### [Input records]
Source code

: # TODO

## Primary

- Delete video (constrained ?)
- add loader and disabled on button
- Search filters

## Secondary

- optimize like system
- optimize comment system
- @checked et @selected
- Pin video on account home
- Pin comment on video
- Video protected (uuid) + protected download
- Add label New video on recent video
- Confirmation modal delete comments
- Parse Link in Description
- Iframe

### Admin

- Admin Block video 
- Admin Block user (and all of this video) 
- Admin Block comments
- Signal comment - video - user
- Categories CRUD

### [Exercise prompt]
Nothing but the lines from the one containing "- Pin video on account home" through the last line of the listing should be output, each exactly as written.

### [Answer below]
- Pin video on account home
- Pin comment on video
- Video protected (uuid) + protected download
- Add label New video on recent video
- Confirmation modal delete comments
- Parse Link in Description
- Iframe

### Admin

- Admin Block video 
- Admin Block user (and all of this video) 
- Admin Block comments
- Signal comment - video - user
- Categories CRUD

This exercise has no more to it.